* DIRECTIONS
For the listing below, give the number of lines that contain the word "matplotlib" and no other text.

* AVAILABLE RECORDS
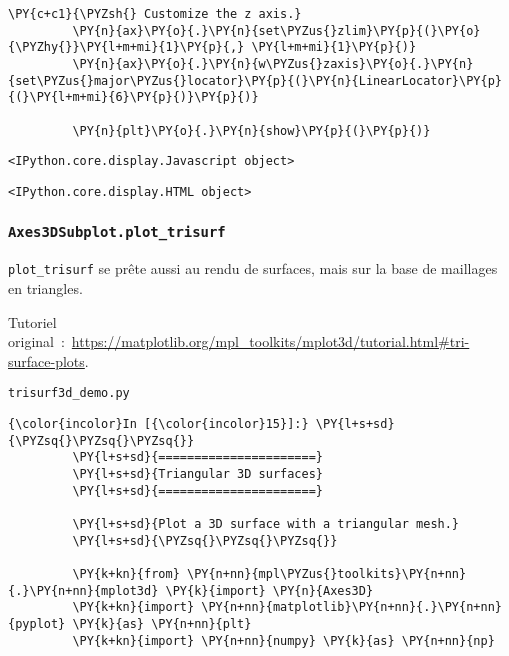 \begin{Verbatim}[commandchars=\\\{\},frame=single,framerule=0.3mm,rulecolor=\color{cellframecolor}]
         \PY{c+c1}{\PYZsh{} Customize the z axis.}
         \PY{n}{ax}\PY{o}{.}\PY{n}{set\PYZus{}zlim}\PY{p}{(}\PY{o}{\PYZhy{}}\PY{l+m+mi}{1}\PY{p}{,} \PY{l+m+mi}{1}\PY{p}{)}
         \PY{n}{ax}\PY{o}{.}\PY{n}{w\PYZus{}zaxis}\PY{o}{.}\PY{n}{set\PYZus{}major\PYZus{}locator}\PY{p}{(}\PY{n}{LinearLocator}\PY{p}{(}\PY{l+m+mi}{6}\PY{p}{)}\PY{p}{)}
         
         \PY{n}{plt}\PY{o}{.}\PY{n}{show}\PY{p}{(}\PY{p}{)}
\end{Verbatim}


    
    \begin{verbatim}
<IPython.core.display.Javascript object>
    \end{verbatim}

    
    
    \begin{verbatim}
<IPython.core.display.HTML object>
    \end{verbatim}

    
    \hypertarget{axes3dsubplot.plot_trisurf}{%
\subsubsection{\texorpdfstring{\texttt{Axes3DSubplot.plot\_trisurf}}{Axes3DSubplot.plot\_trisurf}}\label{axes3dsubplot.plot_trisurf}}

    \texttt{plot\_trisurf} se prête aussi au rendu de surfaces, mais sur la
base de maillages en triangles.

    Tutoriel
original~:~\url{https://matplotlib.org/mpl_toolkits/mplot3d/tutorial.html\#tri-surface-plots}.

    \texttt{trisurf3d\_demo.py}

    \begin{Verbatim}[commandchars=\\\{\},frame=single,framerule=0.3mm,rulecolor=\color{cellframecolor}]
{\color{incolor}In [{\color{incolor}15}]:} \PY{l+s+sd}{\PYZsq{}\PYZsq{}\PYZsq{}}
         \PY{l+s+sd}{======================}
         \PY{l+s+sd}{Triangular 3D surfaces}
         \PY{l+s+sd}{======================}
         
         \PY{l+s+sd}{Plot a 3D surface with a triangular mesh.}
         \PY{l+s+sd}{\PYZsq{}\PYZsq{}\PYZsq{}}
         
         \PY{k+kn}{from} \PY{n+nn}{mpl\PYZus{}toolkits}\PY{n+nn}{.}\PY{n+nn}{mplot3d} \PY{k}{import} \PY{n}{Axes3D}
         \PY{k+kn}{import} \PY{n+nn}{matplotlib}\PY{n+nn}{.}\PY{n+nn}{pyplot} \PY{k}{as} \PY{n+nn}{plt}
         \PY{k+kn}{import} \PY{n+nn}{numpy} \PY{k}{as} \PY{n+nn}{np}
\end{Verbatim}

* REPLY TO THE EXERCISE
2